1) The Chronicles of Narnia: The Lion, the Witch and the Wardrobe
By David Mumpower
December 2, 2005
Anything with a title this long must be good. I have been a bit surprised to discover that not everyone's childhood included a reading of the seven book series. I can only speak for my upbringing, but it was a ubiquitous part of the southern church-going experience. I never would have expected at the time that a movie adaptation of The Lion, the Witch and the Wardrobe would be such a box office juggernaut. Color me surprised by the potent grass-roots campaign which has cropped up.

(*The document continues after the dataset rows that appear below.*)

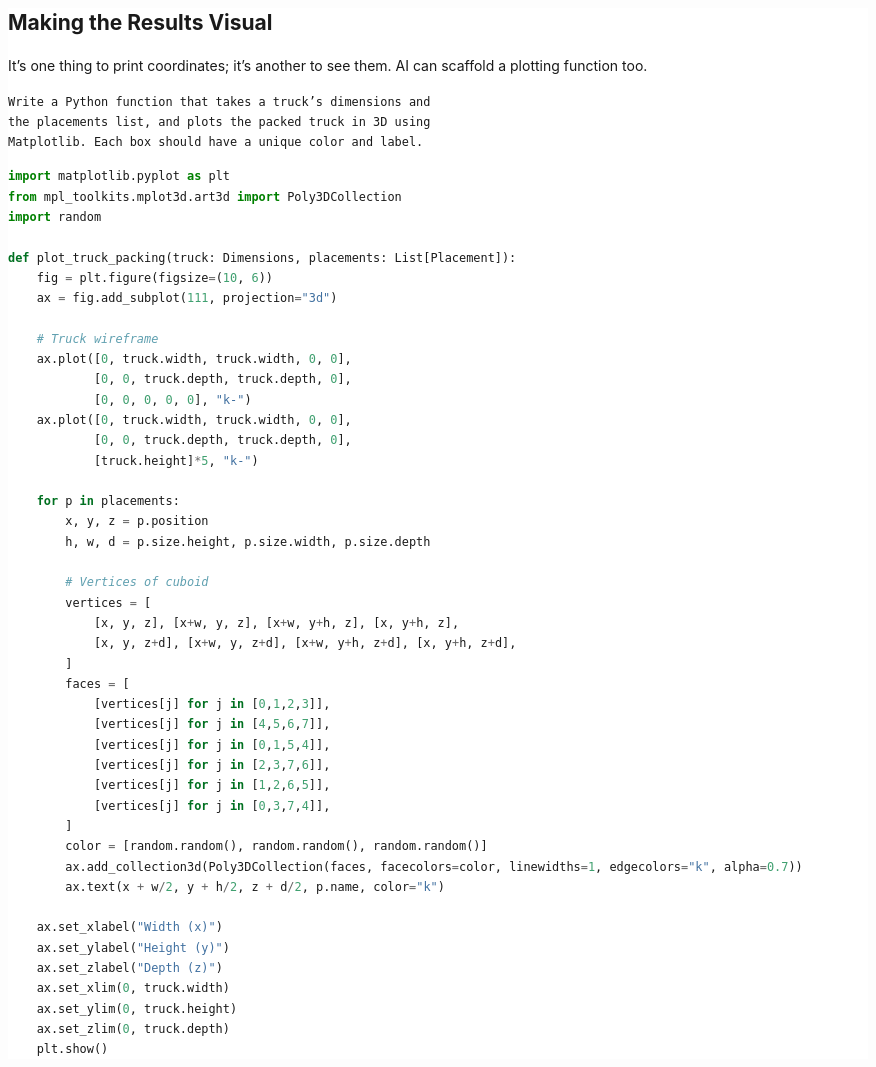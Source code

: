## Making the Results Visual

It’s one thing to print coordinates; it’s another to see them. AI can scaffold a plotting function too.

```prompt
Write a Python function that takes a truck’s dimensions and 
the placements list, and plots the packed truck in 3D using 
Matplotlib. Each box should have a unique color and label.
```

```python
import matplotlib.pyplot as plt
from mpl_toolkits.mplot3d.art3d import Poly3DCollection
import random

def plot_truck_packing(truck: Dimensions, placements: List[Placement]):
    fig = plt.figure(figsize=(10, 6))
    ax = fig.add_subplot(111, projection="3d")

    # Truck wireframe
    ax.plot([0, truck.width, truck.width, 0, 0],
            [0, 0, truck.depth, truck.depth, 0],
            [0, 0, 0, 0, 0], "k-")
    ax.plot([0, truck.width, truck.width, 0, 0],
            [0, 0, truck.depth, truck.depth, 0],
            [truck.height]*5, "k-")

    for p in placements:
        x, y, z = p.position
        h, w, d = p.size.height, p.size.width, p.size.depth

        # Vertices of cuboid
        vertices = [
            [x, y, z], [x+w, y, z], [x+w, y+h, z], [x, y+h, z],
            [x, y, z+d], [x+w, y, z+d], [x+w, y+h, z+d], [x, y+h, z+d],
        ]
        faces = [
            [vertices[j] for j in [0,1,2,3]],
            [vertices[j] for j in [4,5,6,7]],
            [vertices[j] for j in [0,1,5,4]],
            [vertices[j] for j in [2,3,7,6]],
            [vertices[j] for j in [1,2,6,5]],
            [vertices[j] for j in [0,3,7,4]],
        ]
        color = [random.random(), random.random(), random.random()]
        ax.add_collection3d(Poly3DCollection(faces, facecolors=color, linewidths=1, edgecolors="k", alpha=0.7))
        ax.text(x + w/2, y + h/2, z + d/2, p.name, color="k")

    ax.set_xlabel("Width (x)")
    ax.set_ylabel("Height (y)")
    ax.set_zlabel("Depth (z)")
    ax.set_xlim(0, truck.width)
    ax.set_ylim(0, truck.height)
    ax.set_zlim(0, truck.depth)
    plt.show()
```
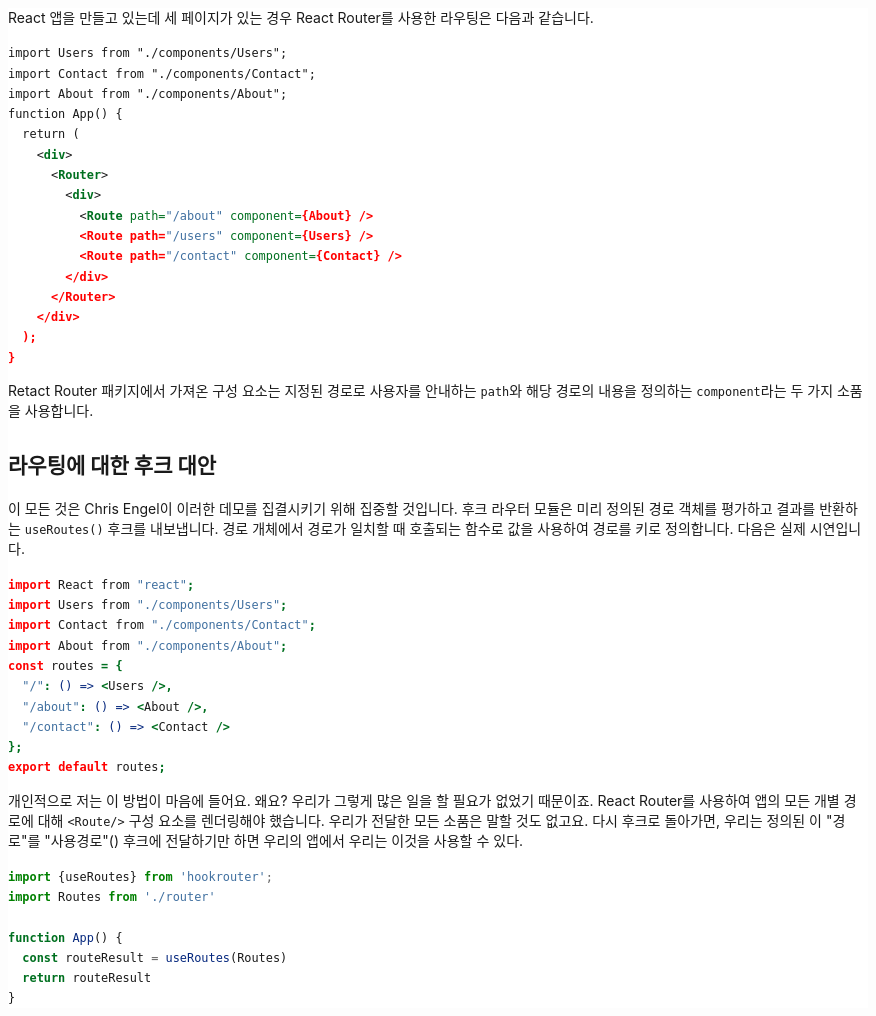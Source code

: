 React 앱을 만들고 있는데 세 페이지가 있는 경우 React Router를 사용한 라우팅은 다음과 같습니다.

```xml
import Users from "./components/Users";
import Contact from "./components/Contact";
import About from "./components/About";
function App() {
  return (
    <div>
      <Router>
        <div>
          <Route path="/about" component={About} />
          <Route path="/users" component={Users} />
          <Route path="/contact" component={Contact} />
        </div>
      </Router>
    </div>
  );
}
```

Retact Router 패키지에서 가져온 <Route/> 구성 요소는 지정된 경로로 사용자를 안내하는 `path`와 해당 경로의 내용을 정의하는 `component`라는 두 가지 소품을 사용합니다.

## 라우팅에 대한 후크 대안

이 모든 것은 Chris Engel이 이러한 데모를 집결시키기 위해 집중할 것입니다. 후크 라우터 모듈은 미리 정의된 경로 객체를 평가하고 결과를 반환하는 `useRoutes()` 후크를 내보냅니다. 경로 개체에서 경로가 일치할 때 호출되는 함수로 값을 사용하여 경로를 키로 정의합니다. 다음은 실제 시연입니다.

```coffeescript
import React from "react";
import Users from "./components/Users";
import Contact from "./components/Contact";
import About from "./components/About";
const routes = {
  "/": () => <Users />,
  "/about": () => <About />,
  "/contact": () => <Contact />
};
export default routes;
```

개인적으로 저는 이 방법이 마음에 들어요. 왜요? 우리가 그렇게 많은 일을 할 필요가 없었기 때문이죠. React Router를 사용하여 앱의 모든 개별 경로에 대해 `<Route/>` 구성 요소를 렌더링해야 했습니다. 우리가 전달한 모든 소품은 말할 것도 없고요. 다시 후크로 돌아가면, 우리는 정의된 이 "경로"를 "사용경로"() 후크에 전달하기만 하면 우리의 앱에서 우리는 이것을 사용할 수 있다.

```js
import {useRoutes} from 'hookrouter';
import Routes from './router'

function App() {
  const routeResult = useRoutes(Routes)
  return routeResult
}
```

The groundswelling of support for the project is overwhelming. It gives me hope for any number of potential fantasy film franchises, though this is a duel-edged sword. Some of the knockoffs of what is already a knockoff of The Lord of the Rings trilogy will inevitably make me curse the success of this project. It's the equivalent of shaking my fist at the sun, though. The Lion, the Witch and the Wardrobe is a foregone conclusion to earn $250+ million, winding up in the top four of 2005 box office. I've made my peace with this because it looks so, so pretty.
2) King Kong
Every other box office analyst you read will be quick to lavish praise upon this Peter Jackson re-make, and rightfully so. Jackson has sagely leveraged his crowning achievement, the Lord of the Rings trilogy, to attain the position needed to create a new version of King Kong, whose return was presumably forecast in Jackson's 2004 Best Picture winner. This is one of the most famous stories of the 20th century, so the combination of concept and directorial talent appears flawless.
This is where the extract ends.